Unexpected Encounters is a collection of ten encounters (or mini-adventures) for a D&D 5E campaign from Critical Hit Publishing. It feels like it is expensive for a pdf product, at a price of $9.95 for 26 pages. The product is nicely formatted and has a large number of full-colour illustrations. The encounters are written by Alex Guillotte and Rob Davis, and illustrated by Alex Guillotte. The cover artwork is by Kriszta Kovacs. The interior illustrations are mostly not original, but are taken from paintings and photos and sometimes then modified.

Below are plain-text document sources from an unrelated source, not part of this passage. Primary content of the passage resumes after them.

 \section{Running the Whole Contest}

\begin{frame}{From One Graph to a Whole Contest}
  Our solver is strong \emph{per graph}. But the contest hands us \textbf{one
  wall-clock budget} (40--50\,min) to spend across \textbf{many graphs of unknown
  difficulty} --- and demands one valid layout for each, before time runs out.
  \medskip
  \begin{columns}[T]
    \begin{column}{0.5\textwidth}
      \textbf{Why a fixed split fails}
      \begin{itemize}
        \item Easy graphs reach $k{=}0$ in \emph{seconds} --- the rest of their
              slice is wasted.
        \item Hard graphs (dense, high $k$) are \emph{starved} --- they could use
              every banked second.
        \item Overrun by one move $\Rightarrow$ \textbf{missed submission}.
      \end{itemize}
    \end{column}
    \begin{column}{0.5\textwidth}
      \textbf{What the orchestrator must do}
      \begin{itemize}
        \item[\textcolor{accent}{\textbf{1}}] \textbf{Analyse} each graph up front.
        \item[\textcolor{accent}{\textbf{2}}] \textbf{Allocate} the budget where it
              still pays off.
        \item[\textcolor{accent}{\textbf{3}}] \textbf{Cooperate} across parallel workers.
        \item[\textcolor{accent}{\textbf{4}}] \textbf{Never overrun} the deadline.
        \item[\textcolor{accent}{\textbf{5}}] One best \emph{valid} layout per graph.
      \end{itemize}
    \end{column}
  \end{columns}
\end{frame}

Each of the “encounters” features one fight, with perhaps some role-playing or exploration around it. Each encounter has a background that explains the context, and have suggestions for further expansion of the ideas. With artwork and maps (when required), each encounter generally takes up two pages – there is one that takes up three pages with a fourth used for artwork. The remaining pages are used for cover, back cover, credits, and a table of contents and introduction.
The ideas behind the encounters are really good, the encounters are well-developed and written, and there are a wide variety of adventures here. You may be dealing with cursed bards, trapped children, or mountain pass ambushes. It’s a pleasing set of mini-adventures.
The rules are not handled quite so well. The monster stat blocks lack XP and Challenge Rating details (although an overall challenge rating is given for the encounter), and the format of the stat-blocks isn’t as clear as I would like. For instance, the description of the trolls neglects to mention their multiattack capability. The calculation of the challenge ratings is also wonky; how is a fight involving a CR 6 cyclops rated as only CR 3? Mind you, I’m rather less than convinced by the encounter building guidelines in the DMG, but if anyone has any suggestions as to the proper challenge rating of a battle with 3 trolls (CR 5 each), I’m curious to learn it – this book suggests CR 6.
The editing is mostly good, although there are patches of purple prose and a few punctuation mistakes. The ordering of the adventures is done alphabetically rather than by challenge rating.
It’s a nice collection of short adventures, although you’re probably going to have to modify their difficulty and reconstitute some stat blocks to make full use of the product.